═════ DATASET CONTENT
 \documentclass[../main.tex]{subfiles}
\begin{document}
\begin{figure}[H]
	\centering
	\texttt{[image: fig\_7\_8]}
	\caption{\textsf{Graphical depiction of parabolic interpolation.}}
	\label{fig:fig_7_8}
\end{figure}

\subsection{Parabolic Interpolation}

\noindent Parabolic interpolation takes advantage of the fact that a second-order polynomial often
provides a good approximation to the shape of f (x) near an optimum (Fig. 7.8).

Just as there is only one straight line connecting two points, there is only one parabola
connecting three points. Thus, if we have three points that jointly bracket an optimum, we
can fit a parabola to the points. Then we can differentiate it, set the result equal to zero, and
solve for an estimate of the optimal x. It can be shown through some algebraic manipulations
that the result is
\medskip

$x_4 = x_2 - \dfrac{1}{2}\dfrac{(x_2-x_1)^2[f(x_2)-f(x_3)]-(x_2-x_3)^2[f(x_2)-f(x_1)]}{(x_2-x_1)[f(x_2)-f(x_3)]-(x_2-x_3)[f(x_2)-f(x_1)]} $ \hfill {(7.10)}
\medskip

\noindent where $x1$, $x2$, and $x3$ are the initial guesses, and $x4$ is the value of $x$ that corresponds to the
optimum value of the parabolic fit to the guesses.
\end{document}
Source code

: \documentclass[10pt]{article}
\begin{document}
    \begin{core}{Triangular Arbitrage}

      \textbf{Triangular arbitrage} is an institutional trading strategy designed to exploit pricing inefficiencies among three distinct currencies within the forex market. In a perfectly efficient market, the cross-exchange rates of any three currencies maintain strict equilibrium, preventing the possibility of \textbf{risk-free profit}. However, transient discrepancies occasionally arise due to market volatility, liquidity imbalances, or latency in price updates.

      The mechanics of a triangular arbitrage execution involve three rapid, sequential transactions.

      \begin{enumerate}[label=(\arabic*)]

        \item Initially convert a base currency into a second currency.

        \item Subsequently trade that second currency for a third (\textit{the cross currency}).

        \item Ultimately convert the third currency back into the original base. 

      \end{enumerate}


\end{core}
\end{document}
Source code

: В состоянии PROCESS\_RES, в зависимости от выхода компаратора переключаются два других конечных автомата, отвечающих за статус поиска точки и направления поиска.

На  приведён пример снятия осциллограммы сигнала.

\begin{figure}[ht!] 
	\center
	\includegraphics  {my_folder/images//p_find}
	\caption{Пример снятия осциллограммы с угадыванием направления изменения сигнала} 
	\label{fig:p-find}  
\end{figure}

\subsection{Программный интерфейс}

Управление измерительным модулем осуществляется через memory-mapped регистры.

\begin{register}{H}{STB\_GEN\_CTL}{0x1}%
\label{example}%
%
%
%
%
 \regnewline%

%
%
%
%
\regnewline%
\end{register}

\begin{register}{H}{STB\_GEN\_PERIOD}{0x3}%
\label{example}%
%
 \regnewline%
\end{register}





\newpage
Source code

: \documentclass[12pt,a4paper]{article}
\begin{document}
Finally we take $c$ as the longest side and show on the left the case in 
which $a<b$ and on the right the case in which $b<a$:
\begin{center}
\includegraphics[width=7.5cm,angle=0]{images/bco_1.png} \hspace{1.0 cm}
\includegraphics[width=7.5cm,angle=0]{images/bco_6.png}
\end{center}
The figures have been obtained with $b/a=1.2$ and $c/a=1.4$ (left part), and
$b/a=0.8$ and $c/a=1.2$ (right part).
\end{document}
══════════
- _EXERCISE PROMPT_
Please output the entire listing exactly as it stands.

- _WRITTEN RESPONSE_
 \documentclass[../main.tex]{subfiles}
\begin{document}
\begin{figure}[H]
	\centering
	\texttt{[image: fig\_7\_8]}
	\caption{\textsf{Graphical depiction of parabolic interpolation.}}
	\label{fig:fig_7_8}
\end{figure}

\subsection{Parabolic Interpolation}

\noindent Parabolic interpolation takes advantage of the fact that a second-order polynomial often
provides a good approximation to the shape of f (x) near an optimum (Fig. 7.8).

Just as there is only one straight line connecting two points, there is only one parabola
connecting three points. Thus, if we have three points that jointly bracket an optimum, we
can fit a parabola to the points. Then we can differentiate it, set the result equal to zero, and
solve for an estimate of the optimal x. It can be shown through some algebraic manipulations
that the result is
\medskip

$x_4 = x_2 - \dfrac{1}{2}\dfrac{(x_2-x_1)^2[f(x_2)-f(x_3)]-(x_2-x_3)^2[f(x_2)-f(x_1)]}{(x_2-x_1)[f(x_2)-f(x_3)]-(x_2-x_3)[f(x_2)-f(x_1)]} $ \hfill {(7.10)}
\medskip

\noindent where $x1$, $x2$, and $x3$ are the initial guesses, and $x4$ is the value of $x$ that corresponds to the
optimum value of the parabolic fit to the guesses.
\end{document}
Source code

: \documentclass[10pt]{article}
\begin{document}
    \begin{core}{Triangular Arbitrage}

      \textbf{Triangular arbitrage} is an institutional trading strategy designed to exploit pricing inefficiencies among three distinct currencies within the forex market. In a perfectly efficient market, the cross-exchange rates of any three currencies maintain strict equilibrium, preventing the possibility of \textbf{risk-free profit}. However, transient discrepancies occasionally arise due to market volatility, liquidity imbalances, or latency in price updates.

      The mechanics of a triangular arbitrage execution involve three rapid, sequential transactions.

      \begin{enumerate}[label=(\arabic*)]

        \item Initially convert a base currency into a second currency.

        \item Subsequently trade that second currency for a third (\textit{the cross currency}).

        \item Ultimately convert the third currency back into the original base. 

      \end{enumerate}


\end{core}
\end{document}
Source code

: В состоянии PROCESS\_RES, в зависимости от выхода компаратора переключаются два других конечных автомата, отвечающих за статус поиска точки и направления поиска.

На  приведён пример снятия осциллограммы сигнала.

\begin{figure}[ht!] 
	\center
	\includegraphics  {my_folder/images//p_find}
	\caption{Пример снятия осциллограммы с угадыванием направления изменения сигнала} 
	\label{fig:p-find}  
\end{figure}

\subsection{Программный интерфейс}

Управление измерительным модулем осуществляется через memory-mapped регистры.

\begin{register}{H}{STB\_GEN\_CTL}{0x1}%
\label{example}%
%
%
%
%
 \regnewline%

%
%
%
%
\regnewline%
\end{register}

\begin{register}{H}{STB\_GEN\_PERIOD}{0x3}%
\label{example}%
%
 \regnewline%
\end{register}





\newpage
Source code

: \documentclass[12pt,a4paper]{article}
\begin{document}
Finally we take $c$ as the longest side and show on the left the case in 
which $a<b$ and on the right the case in which $b<a$:
\begin{center}
\includegraphics[width=7.5cm,angle=0]{images/bco_1.png} \hspace{1.0 cm}
\includegraphics[width=7.5cm,angle=0]{images/bco_6.png}
\end{center}
The figures have been obtained with $b/a=1.2$ and $c/a=1.4$ (left part), and
$b/a=0.8$ and $c/a=1.2$ (right part).
\end{document}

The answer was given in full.